Disaat Prabowo memperbaiki citra dengan menunjukkan “jiwa besarnya” mendatangi pak Jokowi – JK, dan membuat sosok yang sebelumnya dikenal tidak legowo, keras kepala, ambisius dll, tiba-tiba berubah menjadi kebalikannya. Berbuah manis pujian dan salut dari lawan-lawan politiknya, serta mampu mendongkrak citra Prabowo mungkin hingga beberapa poin, dan itulah permainan politik yang sebenarnya.
Tapi apa yang ditunjukkan oleh KIH beberapa hari terakhir ini justru malah sebaliknya, meski langkah mereka secara hukum bisa dibenarkan namun masyarakat atau rakyat pastinya punya penilaian sendiri-sendiri, dan justru banyak bukan berdasakan hukum, tapi secara ukuran norma berupa patut atau tidak patut.

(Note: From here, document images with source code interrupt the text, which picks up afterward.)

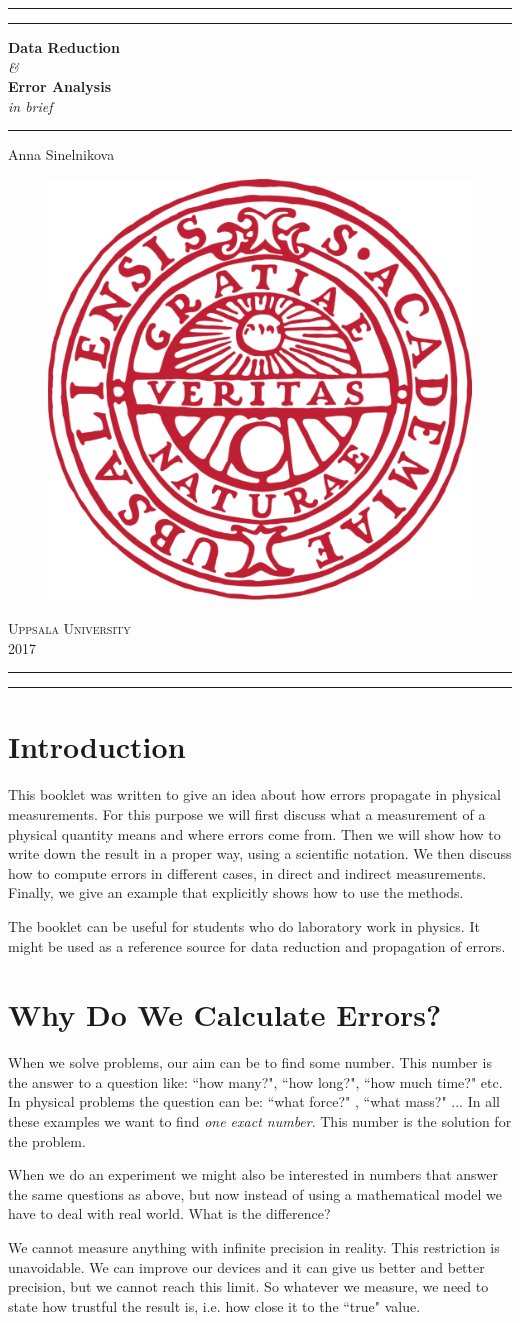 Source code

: \documentclass[12pt,a4paper]{article}
\newcommand*{\titleAT}{\begingroup %
\newlength{\drop} %
\drop=0.1\textheight %

\rule{\textwidth}{1pt}\par %
\vspace{2pt}\vspace{-\baselineskip} %
\rule{\textwidth}{0.4pt}\par %

\vspace{\drop} %
\centering %
\textcolor{UURed}{ %
{\Huge \textbf{Data Reduction}}\\[0.75\baselineskip] %
{\Huge \textit{\&}}\\[0.75\baselineskip] %
{\Huge \textbf{Error Analysis}}\\[0.75\baselineskip]
{\Large \textit{in brief}}} %


\vspace{0.10\drop} %
\rule{0.3\textwidth}{0.4pt}\par %
\vspace{\drop} %

{\Large \textsc Anna Sinelnikova}\par %

\vfill %
\begin{figure}[H]
\centering
\includegraphics[width=0.3\linewidth]{Uppsala_University_seal.pdf}
\end{figure}
{\large \textsc{Uppsala University\\2017}}\par %

\vspace*{\drop} %

\rule{\textwidth}{0.4pt}\par %
\vspace{2pt}\vspace{-\baselineskip} %
\rule{\textwidth}{1pt}\par %

\endgroup}
\begin{document}
\thispagestyle{empty} %
\titleAT

\newpage
\tableofcontents
\newpage

\section*{Introduction}
This booklet was written to give an idea about how errors propagate in physical measurements.
For this purpose we will first discuss what a measurement of a physical quantity means and where errors come from. Then we will show how to write down the result in a proper way, using a scientific notation. We then discuss how to compute errors in different cases, in direct and indirect measurements. Finally, we give an example that explicitly shows how to use the methods.

The booklet can be useful for students who do laboratory work in physics. It might be used as a reference source for data reduction and propagation of errors.

\section{Why Do We Calculate Errors?}
When we solve problems, our aim can be to find some number. This number is the answer to a question like: ``how many?", ``how long?", ``how much time?" etc. In physical problems the question can be: ``what force?"
, ``what mass?" ... In all these examples we want to find \textit{one exact number}. This number is the solution for the problem.

When we do an experiment we might also be interested in numbers that answer the same questions as above, but now instead of using a mathematical model we have to deal with real world. What is the difference?

We cannot measure anything with infinite precision in reality. This restriction is unavoidable. We can improve our devices and it can give us better and better precision, but we cannot reach this limit. So whatever we measure, we need to state
how trustful the result is, i.e. how close it to the ``true" value.
\end{document}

Bagi rakyat negara timur yang selalu mencoba menjunjung norma-norma ketimuran, mereka akan terlihat seperti orang-orang yang begitu haus dan serakah akan kekuasaan.
Permainan ini mungkin malah akan berpengaruh pada penilaian rakyat kecil, terlebih bagi masyarakat perkotaan dan terdidik. Ambil contoh yang dekat saja, Pramono Anung yang satu partai saja terkesan tidak setuju dengan sikap KIH ini. Apalagi masyarakat yang beragam ini, tidak semua senang dengan apa yang coba mereka tunjukkan.
Ini merugikan mereka sendiri, citra yang dibangun pak Jokowi dengan revolusi mental “kerja, kerja dan kerja” akan hilang dan tertutupi oleh sikap mereka.
Dan penilaian ini sangat berdampak di pemilu 2019 nanti, kalau dulu sudah terkenal dengan “Jokowi yes, PDIP no”. Maka kedepan bisa dipastikan menjadi “Siapapun presidennya asal bukan KIH partainya”. Citra PDIP yang “hanya” sedikit naik karena Jokowi efek mungkin akan semakin terbenam lebih dalam di tahun 2019.
Catatan: Sedikit saran untuk KMP, ada baiknya pak Pramono Anung atau beberapa kader KIH juga diberi jatah ketua komisi.